* Work order: The lines wanted are those in the data below that include "store".

(Rendered images with source text)
......

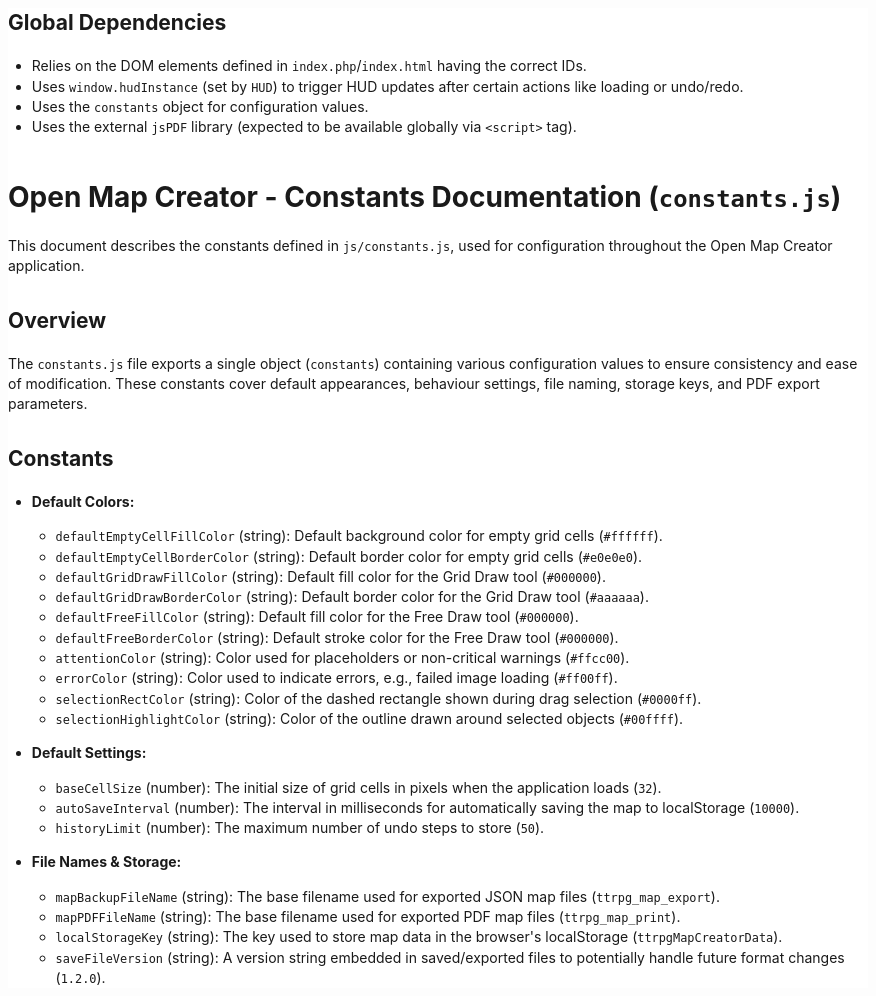 ## Global Dependencies

*   Relies on the DOM elements defined in `index.php`/`index.html` having the correct IDs.
*   Uses `window.hudInstance` (set by `HUD`) to trigger HUD updates after certain actions like loading or undo/redo.
*   Uses the `constants` object for configuration values.
*   Uses the external `jsPDF` library (expected to be available globally via `<script>` tag).



# Open Map Creator - Constants Documentation (`constants.js`)

This document describes the constants defined in `js/constants.js`, used for configuration throughout the Open Map Creator application.

## Overview

The `constants.js` file exports a single object (`constants`) containing various configuration values to ensure consistency and ease of modification. These constants cover default appearances, behaviour settings, file naming, storage keys, and PDF export parameters.

## Constants

*   **Default Colors:**
    *   `defaultEmptyCellFillColor` (string): Default background color for empty grid cells (`#ffffff`).
    *   `defaultEmptyCellBorderColor` (string): Default border color for empty grid cells (`#e0e0e0`).
    *   `defaultGridDrawFillColor` (string): Default fill color for the Grid Draw tool (`#000000`).
    *   `defaultGridDrawBorderColor` (string): Default border color for the Grid Draw tool (`#aaaaaa`).
    *   `defaultFreeFillColor` (string): Default fill color for the Free Draw tool (`#000000`).
    *   `defaultFreeBorderColor` (string): Default stroke color for the Free Draw tool (`#000000`).
    *   `attentionColor` (string): Color used for placeholders or non-critical warnings (`#ffcc00`).
    *   `errorColor` (string): Color used to indicate errors, e.g., failed image loading (`#ff00ff`).
    *   `selectionRectColor` (string): Color of the dashed rectangle shown during drag selection (`#0000ff`).
    *   `selectionHighlightColor` (string): Color of the outline drawn around selected objects (`#00ffff`).

*   **Default Settings:**
    *   `baseCellSize` (number): The initial size of grid cells in pixels when the application loads (`32`).
    *   `autoSaveInterval` (number): The interval in milliseconds for automatically saving the map to localStorage (`10000`).
    *   `historyLimit` (number): The maximum number of undo steps to store (`50`).

*   **File Names & Storage:**
    *   `mapBackupFileName` (string): The base filename used for exported JSON map files (`ttrpg_map_export`).
    *   `mapPDFFileName` (string): The base filename used for exported PDF map files (`ttrpg_map_print`).
    *   `localStorageKey` (string): The key used to store map data in the browser's localStorage (`ttrpgMapCreatorData`).
    *   `saveFileVersion` (string): A version string embedded in saved/exported files to potentially handle future format changes (`1.2.0`).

......

* Expected answer:
    *   `historyLimit` (number): The maximum number of undo steps to store (`50`).
    *   `localStorageKey` (string): The key used to store map data in the browser's localStorage (`ttrpgMapCreatorData`).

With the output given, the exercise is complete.